• _Task directions_
Type the records that follow again exactly as written, but drop the pictures.

• _Entries provided_
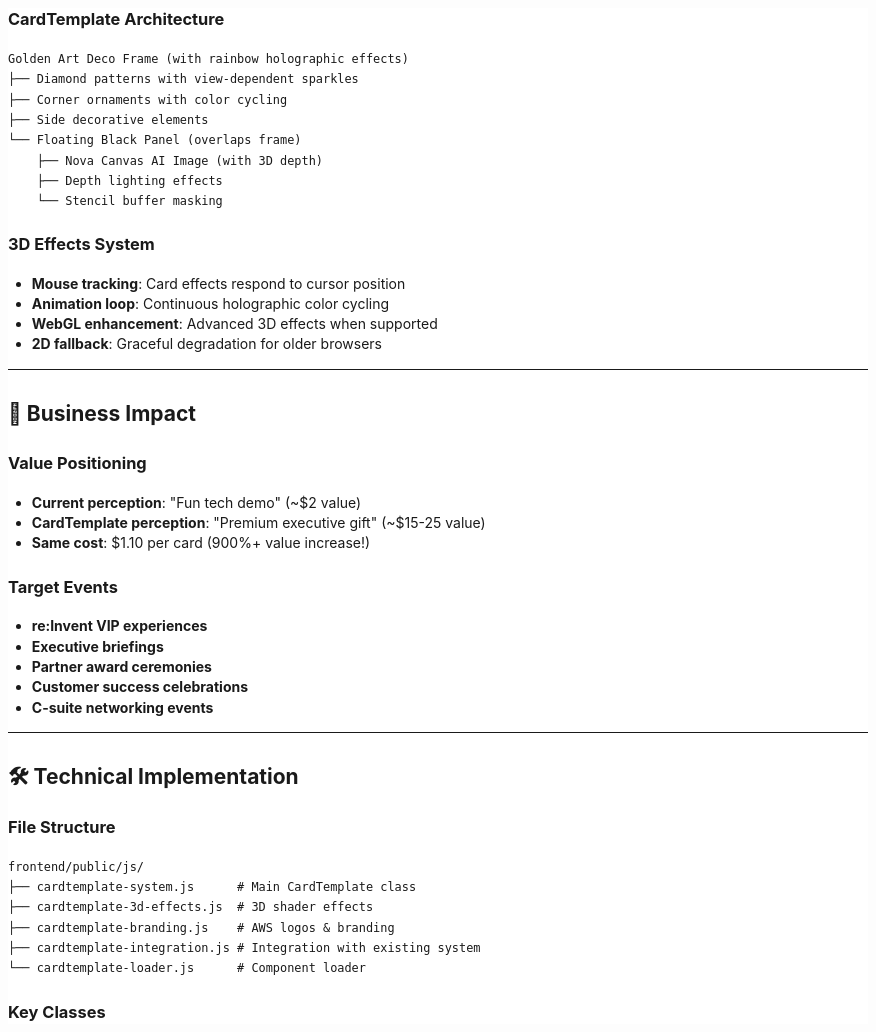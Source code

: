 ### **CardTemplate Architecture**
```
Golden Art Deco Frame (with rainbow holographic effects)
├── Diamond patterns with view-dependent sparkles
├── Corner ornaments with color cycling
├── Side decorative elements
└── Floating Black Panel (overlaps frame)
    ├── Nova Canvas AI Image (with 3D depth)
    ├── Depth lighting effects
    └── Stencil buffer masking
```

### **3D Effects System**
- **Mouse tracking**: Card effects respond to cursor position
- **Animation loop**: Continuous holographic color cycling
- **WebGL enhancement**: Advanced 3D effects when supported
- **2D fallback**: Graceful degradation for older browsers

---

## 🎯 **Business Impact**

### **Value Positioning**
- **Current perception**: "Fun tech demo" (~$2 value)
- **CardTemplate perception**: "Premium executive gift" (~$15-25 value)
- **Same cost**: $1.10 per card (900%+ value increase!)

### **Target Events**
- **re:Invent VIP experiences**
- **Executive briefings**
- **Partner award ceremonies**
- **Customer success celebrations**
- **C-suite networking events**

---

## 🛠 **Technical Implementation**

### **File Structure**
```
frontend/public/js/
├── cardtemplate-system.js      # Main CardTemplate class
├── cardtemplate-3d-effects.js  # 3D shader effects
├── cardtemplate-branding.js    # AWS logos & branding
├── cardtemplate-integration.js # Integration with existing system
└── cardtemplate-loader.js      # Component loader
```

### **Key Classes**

• _Solution for this problem_
Source code

: ### **CardTemplate Architecture**
```
Golden Art Deco Frame (with rainbow holographic effects)
├── Diamond patterns with view-dependent sparkles
├── Corner ornaments with color cycling
├── Side decorative elements
└── Floating Black Panel (overlaps frame)
    ├── Nova Canvas AI Image (with 3D depth)
    ├── Depth lighting effects
    └── Stencil buffer masking
```

### **3D Effects System**
- **Mouse tracking**: Card effects respond to cursor position
- **Animation loop**: Continuous holographic color cycling
- **WebGL enhancement**: Advanced 3D effects when supported
- **2D fallback**: Graceful degradation for older browsers

---

## 🎯 **Business Impact**

### **Value Positioning**
- **Current perception**: "Fun tech demo" (~$2 value)
- **CardTemplate perception**: "Premium executive gift" (~$15-25 value)
- **Same cost**: $1.10 per card (900%+ value increase!)

### **Target Events**
- **re:Invent VIP experiences**
- **Executive briefings**
- **Partner award ceremonies**
- **Customer success celebrations**
- **C-suite networking events**

---

## 🛠 **Technical Implementation**

### **File Structure**
```
frontend/public/js/
├── cardtemplate-system.js      # Main CardTemplate class
├── cardtemplate-3d-effects.js  # 3D shader effects
├── cardtemplate-branding.js    # AWS logos & branding
├── cardtemplate-integration.js # Integration with existing system
└── cardtemplate-loader.js      # Component loader
```

### **Key Classes**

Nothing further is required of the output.